De verlenging van de geldigheidsduur van een vergunning tot verblijf kan
ingevolge het bepaalde bij artikel 11, vijfde lid, van de Vreemdelingenwet
worden geweigerd op gronden aan het algemeen belang ontleend. Hiervan kan,
gelet op het bepaalde bij artikel 12, aanhef en onder b, van de Vreemdelingenwet
sprake zijn, indien niet meer wordt beschikt over voldoende middelen van
bestaan.
Niet bestreden is dat de vreemdelinge op de in casu relevante peildatum
(te weten 13 augustus 1998) niet de beschikking had over voldoende middelen
van bestaan (c.q. werk voor tenminste één jaar).
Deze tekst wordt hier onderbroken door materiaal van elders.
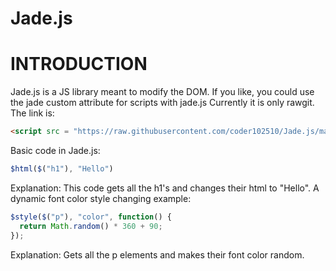 # Jade.js
#
#
# INTRODUCTION
Jade.js is a JS library meant to modify the DOM.
If you like, you could use the jade custom attribute for scripts with jade.js 
Currently it is only rawgit. The link is:
```html
<script src = "https://raw.githubusercontent.com/coder102510/Jade.js/master/Jade.js"></script>
```
Basic code in Jade.js:
```javascript
$html($("h1"), "Hello")
```
Explanation: This code gets all the h1's and changes their html to "Hello".
A dynamic font color style changing example:
```javascript
$style($("p"), "color", function() {
  return Math.random() * 360 + 90;
});
```
Explanation: Gets all the p elements and makes their font color random.
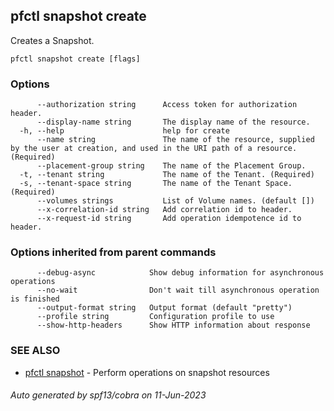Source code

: ## pfctl snapshot create

Creates a Snapshot.

```
pfctl snapshot create [flags]
```

### Options

```
      --authorization string      Access token for authorization header.
      --display-name string       The display name of the resource.
  -h, --help                      help for create
      --name string               The name of the resource, supplied by the user at creation, and used in the URI path of a resource. (Required)
      --placement-group string    The name of the Placement Group.
  -t, --tenant string             The name of the Tenant. (Required)
  -s, --tenant-space string       The name of the Tenant Space. (Required)
      --volumes strings           List of Volume names. (default [])
      --x-correlation-id string   Add correlation id to header.
      --x-request-id string       Add operation idempotence id to header.
```

### Options inherited from parent commands

```
      --debug-async            Show debug information for asynchronous operations
      --no-wait                Don't wait till asynchronous operation is finished
      --output-format string   Output format (default "pretty")
      --profile string         Configuration profile to use
      --show-http-headers      Show HTTP information about response
```

### SEE ALSO

* [pfctl snapshot](pfctl_snapshot.md)	 - Perform operations on snapshot resources

###### Auto generated by spf13/cobra on 11-Jun-2023
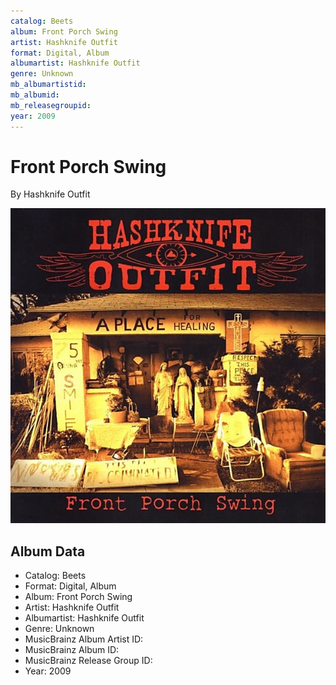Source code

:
 ```yaml
---
catalog: Beets
album: Front Porch Swing
artist: Hashknife Outfit
format: Digital, Album
albumartist: Hashknife Outfit
genre: Unknown
mb_albumartistid: 
mb_albumid: 
mb_releasegroupid: 
year: 2009
---
```


# Front Porch Swing

By Hashknife Outfit

![](../../assets/beetscovers/Hashknife_Outfit-Front_Porch_Swing.jpg)

## Album Data

- Catalog: Beets
- Format: Digital, Album
- Album: Front Porch Swing
- Artist: Hashknife Outfit
- Albumartist: Hashknife Outfit
- Genre: Unknown
- MusicBrainz Album Artist ID: 
- MusicBrainz Album ID: 
- MusicBrainz Release Group ID: 
- Year: 2009

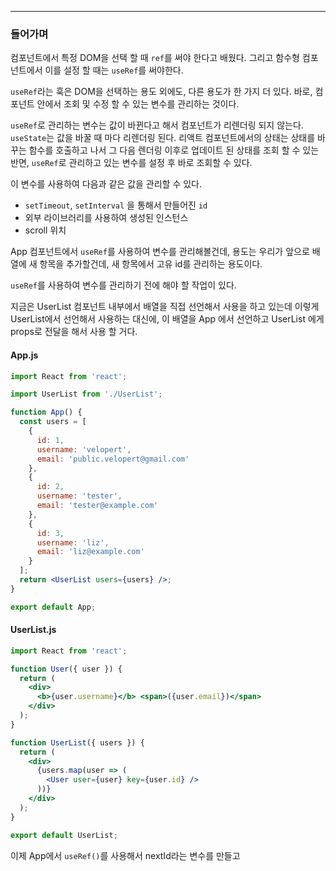 ----

### 들어가며

컴포넌트에서 특정 DOM을 선택 할 때 `ref`를 써야 한다고 배웠다. 그리고 함수형 컴포넌트에서 이를 설정 할 때는 `useRef`를 써야한다. 

`useRef`라는 훅은 DOM을 선택하는 용도 외에도, 다른 용도가 한 가지 더 있다. 바로, 컴포넌트 안에서 조회 및 수정 할 수 있는 변수를 관리하는 것이다. 

`useRef`로 관리하는 변수는 값이 바뀐다고 해서 컴포넌트가 리렌더링 되지 않는다. `useState`는 값을 바꿀 때 마다 리렌더링 된다. 리액트 컴포넌트에서의 상태는 상태를 바꾸는 함수를 호출하고 나서 그 다음 렌더링 이후로 업데이트 된 상태를 조회 할 수 있는 반면, `useRef`로 관리하고 있는 변수를 설정 후 바로 조회할 수 있다. 

이 변수를 사용하여 다음과 같은 값을 관리할 수 있다.

- `setTimeout`, `setInterval` 을 통해서 만들어진 `id`
- 외부 라이브러리를 사용하여 생성된 인스턴스
- scroll 위치

App 컴포넌트에서 `useRef`를 사용하여 변수를 관리해볼건데, 용도는 우리가 앞으로 배열에 새 항목을 추가할건데, 새 항목에서 고유 id를 관리하는 용도이다.

`useRef`를 사용하여 변수를 관리하기 전에 해야 할 작업이 있다.

지금은 UserList 컴포넌트 내부에서 배열을 직접 선언해서 사용을 하고 있는데 이렇게 UserList에서 선언해서 사용하는 대신에, 이 배열을 App 에서 선언하고 UserList 에게 props로 전달을 해서 사용 할 거다.

#### App.js

```jsx
import React from 'react';

import UserList from './UserList';

function App() {
  const users = [
    {
      id: 1,
      username: 'velopert',
      email: 'public.velopert@gmail.com'
    },
    {
      id: 2,
      username: 'tester',
      email: 'tester@example.com'
    },
    {
      id: 3,
      username: 'liz',
      email: 'liz@example.com'
    }
  ];
  return <UserList users={users} />;
}

export default App;
```

#### UserList.js

```jsx
import React from 'react';

function User({ user }) {
  return (
    <div>
      <b>{user.username}</b> <span>({user.email})</span>
    </div>
  );
}

function UserList({ users }) {
  return (
    <div>
      {users.map(user => (
        <User user={user} key={user.id} />
      ))}
    </div>
  );
}

export default UserList;
```

이제 App에서 `useRef()`를 사용해서 nextId라는 변수를 만들고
Verlenging van de geldigheidsduur van de zelfstandige vergunning wordt
evenwel niet geweigerd, indien de vreemdelinge voldoet aan de vereisten
voor toelating voor een ander doel of indien sprake is van klemmende redenen
van humanitaire aard op grond waarvan het verblijf van de vreemdelinge
behoort te worden aanvaard, bijvoorbeeld:
a. omdat sprake is van nauwe banden met Nederland of in Nederland wonende
personen; of
b. omdat terugkeer naar het land van herkomst redelijkerwijs niet verlangd
kan worden.
In geval het gaat om gescheiden of verlaten vrouwen, zal er een belangenafweging
plaats dienen te vinden, waarbij een combinatie van de volgende factoren
een rol kan spelen:
– de situatie van alleenstaande vrouwen in het land van herkomst;
– de maatschappelijke positie van de betrokkene in het land van herkomst;
– de vraag of in het land van herkomst een naar de maatstaven van dat land
aanvaardbaar te achten opvang aanwezig is;
– de zorg die de betrokkene heeft voor kinderen die hier te lande zijn
geboren of ca een opleiding volgen;
– aangetoond (seksueel) geweld binnen de relatie, wat heeft geleid tot
de verbreking van de relatie.
Gelet op de overgelegde stukken en hetgeen de vreemdelinge ter zitting
heeft verklaard adviseert de commissie de vreemdelinge in het bezit te
stellen van een vergunning tot verblijf zonder beperking op grond van humanitaire
redenen van klemmende aard. Daarbij wordt allereerst in aanmerking genomen
dat de commissie afdoende aangetoond acht dat de vreemdelinge gedurende
haar huwelijk het slachtoffer is geweest van lichamelijk geweld, toegebracht
door haar echtgenoot, hetgeen voor de vreemdelinge en haar kinderen een
traumatische ervaring is geweest.
Voorts kan daarbij in aanmerking worden genomen dat de kinderen van de
vreemdelinge in het bezit zijn van de Nederlandse nationaliteit. Gelet
op zijn leeftijd en het feit dat hij hier te lande reeds geruime tijd naar
school gaat, kan zeker van de oudste zoon worden aangenomen dat hij geworteld
is in de Nederlandse samenleving en dat redelijkerwijze niet van hem verlangd
kan worden dat hij zijn moeder nog naar Turkije vergezelt. Daarenboven
is gebleken dat er sprake is van een redelijke relatie tussen de kinderen
en hun vader: blijkens de verklaring van de moeder en de schriftelijke
verklaring van de vader hebben ze elkaar de afgelopen tijd éénmaal per
week gezien en draagt de vader sinds ruim een half jaar bij in de kosten
van het levensonderhoud.
Mitsdien wordt als volgt geadviseerd.
ADVIES:
De commissie adviseert de Staatssecretaris van Justitie het bezwaar gegrond
te verklaren, de bestreden beschikking te herroepen en de vreemdelinge
in het bezit te stellen van een vergunning tot verblijf zonder beperking,
geldig van 13 augustus 1998 tot 13 augustus 1999, onder gelijktijdige verlenging
van de geldigheidsduur daarvan tot 13 augustus 2001.